One of the first things you will encounter when adding visual tests to your codebase is that the environment of a test run matters. Fonts and colors are not rendered in the same way across all operating systems. The discrepancy is enough that a pixel diffing algorithm will consider images generated in each operating system as incompatible, even if they have rendered the same underlying source code. The result is that if someone runs the test suite on Mac and checks in the generated snapshots, all of the tests will fail when run on Windows or Linux.

The same snapshot rendered on both Mac OS and Ubuntu. The text renders quite differently across operating systems.
The same snapshot rendered on both Mac OS and Ubuntu.

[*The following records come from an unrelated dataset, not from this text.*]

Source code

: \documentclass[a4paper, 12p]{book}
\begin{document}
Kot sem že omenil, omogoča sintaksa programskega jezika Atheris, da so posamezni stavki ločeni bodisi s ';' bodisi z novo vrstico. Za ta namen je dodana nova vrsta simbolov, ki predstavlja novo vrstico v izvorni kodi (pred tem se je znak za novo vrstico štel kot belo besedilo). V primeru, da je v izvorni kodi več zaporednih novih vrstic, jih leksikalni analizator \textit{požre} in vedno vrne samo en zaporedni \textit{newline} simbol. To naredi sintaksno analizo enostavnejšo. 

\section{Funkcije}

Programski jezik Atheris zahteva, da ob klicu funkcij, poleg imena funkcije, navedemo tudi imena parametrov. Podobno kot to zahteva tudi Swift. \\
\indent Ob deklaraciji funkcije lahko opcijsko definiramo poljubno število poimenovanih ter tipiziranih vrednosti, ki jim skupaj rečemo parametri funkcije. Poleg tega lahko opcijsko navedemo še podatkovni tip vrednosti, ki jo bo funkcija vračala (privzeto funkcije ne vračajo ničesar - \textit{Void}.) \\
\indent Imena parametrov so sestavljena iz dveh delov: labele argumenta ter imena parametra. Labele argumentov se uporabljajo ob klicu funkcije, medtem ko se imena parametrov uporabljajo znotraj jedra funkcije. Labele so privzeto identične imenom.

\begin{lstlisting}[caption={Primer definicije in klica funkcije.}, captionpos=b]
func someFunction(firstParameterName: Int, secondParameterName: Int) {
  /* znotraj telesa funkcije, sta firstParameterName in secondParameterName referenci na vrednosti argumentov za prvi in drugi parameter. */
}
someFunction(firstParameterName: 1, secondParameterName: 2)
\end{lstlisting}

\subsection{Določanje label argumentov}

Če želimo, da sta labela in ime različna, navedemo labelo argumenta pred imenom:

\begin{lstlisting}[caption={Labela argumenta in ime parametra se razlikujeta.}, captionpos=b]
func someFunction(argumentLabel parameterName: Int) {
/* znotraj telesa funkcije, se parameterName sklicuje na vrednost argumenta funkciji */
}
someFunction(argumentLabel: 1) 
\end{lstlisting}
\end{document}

The solution for this is to always run the tests in the same environment, which for most projects means running tests in a Docker container. Our CI pipeline was already configured to use Docker & Linux so this became our "environment of truth". Note that it is also possible to set up your CI pipeline to always run tests on a Mac, Windows, or other environment but Linux is probably the most common choice.

Puppeteer

An essential tool to acquaint yourself with is Puppeteer. This is a library for automating the usage of Chrome via the Chrome Devtools Protocol. Puppeteer is what allows us to visit our various scenario pages, take screenshots of our components— it also allows us to script interactions on the page so we can capture states otherwise unreachable. If using Jest, you can use a bridge like jest-puppeteer to set up a global reference to Puppeteer in your unit tests. In many of the code snippets below, you will see references to this global page object.

A static site

We need to render our components somewhere so that we can visit them with Puppeteer and generate screenshots. As part of our CI pipeline, we build a small static site that can render every Storybook scenario in our codebase. We use query parameters to find the name of the scenario to render as well as which theme to use (either light or dark). Once this site is built, we run visual regression tests as well as end-to-end tests against it.

Extending Jest

We already had Jest, Puppeteer, and jest-puppeteer set up for our end-to-end tests so it was fairly easy to use the same tools to run our visual regression tests. We required only one extra library: jest-image-snapshot. This library provides a new Jest assertion to make comparing visual snapshots as easy as writing a unit test:

const image = await page.screenshot(); // generate a new image with puppeteer
expect(image).toMatchImageSnapshot(); // compare to baseline image

If you already use snapshots in your codebase there is almost nothing new to learn here. The only difference from normal inline snapshots is that you will have image files added to your project. These will need to be kept under version control as baselines for future tests.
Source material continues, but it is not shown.